Homay King, Professor and Eugenia Chase Guild Chair in the Humanities, Bryn Mawr College:
Film theory of the 1970s is not dead. True, we understand now that ideology critique and détournement are not the sole tools available to the political theorist or maker. In Cinema/Politics/Philosophy, Nico Baumbach shows that Rancière, Deleuze, Badiou, and Agamben—frequently set in opposition to their predecessors—in fact continue their work, while also illuminating exit signs from its various culs-de-sac. More urgently, Baumbach reveals the massive consequences when cinema is reduced to data, whether by celebrants of so-called “grand theory” or by its detractors. Cinema is not simply political or apolitical, a set of good or bad objects; it is itself a form of politics and a mode of thought. Provocative and timely, Cinema/Politics/Philosophy suggests that film’s political capacities are not opposed to, but rather inextricable from its capacity for thought and art.
Alexander R. Galloway, Professor of Media, Culture, and Communication at New York University:
In this nuanced book, Nico Baumbach digs into contemporary European philosophy and its intersection with cinema, art, and aesthetics. Focusing on the trio of Rancière, Badiou, and Agamben, Baumbach makes a compelling case that such theorists, having already influenced discussions in literature and philosophy, also offer a new path for the future of cinema and media studies. Ultimately the question is not so much how film represents the world, or the material reality of affect or sensation, but how cinema itself is directly philosophical and political.

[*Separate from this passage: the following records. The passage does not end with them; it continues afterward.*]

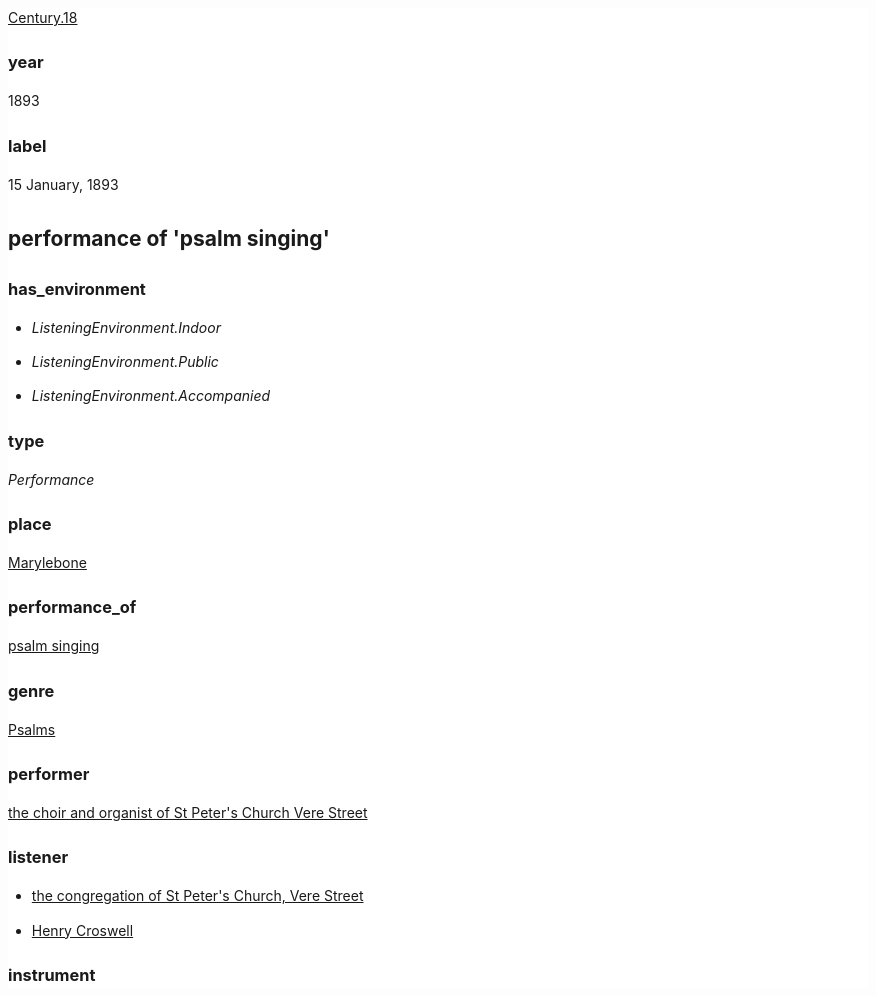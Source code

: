 [Century.18](#Century.18)

### year


1893

### label


15 January, 1893

## performance of 'psalm singing'

### has_environment

 - *ListeningEnvironment.Indoor*

 - *ListeningEnvironment.Public*

 - *ListeningEnvironment.Accompanied*

### type


*Performance*

### place


[Marylebone](#Marylebone)

### performance_of


[psalm singing](#psalm-singing)

### genre


[Psalms](#Psalms)

### performer


[the choir and organist of St Peter's Church Vere Street](#the-choir-and-organist-of-St-Peter's-Church-Vere-Street)

### listener

 - [the congregation of St Peter's Church, Vere Street](#the-congregation-of-St-Peter's-Church-Vere-Street)

 - [Henry Croswell](#Henry-Croswell)

### instrument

D. N. Rodowick, Glen A. Lloyd Distinguished Service Professor, University of Chicago:
In this lucid and insightful book, Nico Baumbach offers a much-needed critical account of new European philosophies of the image. Pairing Rancière with Althusser, Badiou with Deleuze, and Agamben with Benjamin, Baumbach demonstrates convincingly how these influential philosophers remap the relation of philosophy to film in ways continuous with the recent history of film theory, while in turn offering his own powerful perspective on the relation between aesthetics and politics.
Daniel Fairfax:
Baumbach’s text will undoubtedly serve as a crucial launch pad of thinking on cinema.
Ryne Clos:
This is a good book for cinephiles, particularly those of a more intellectual bent.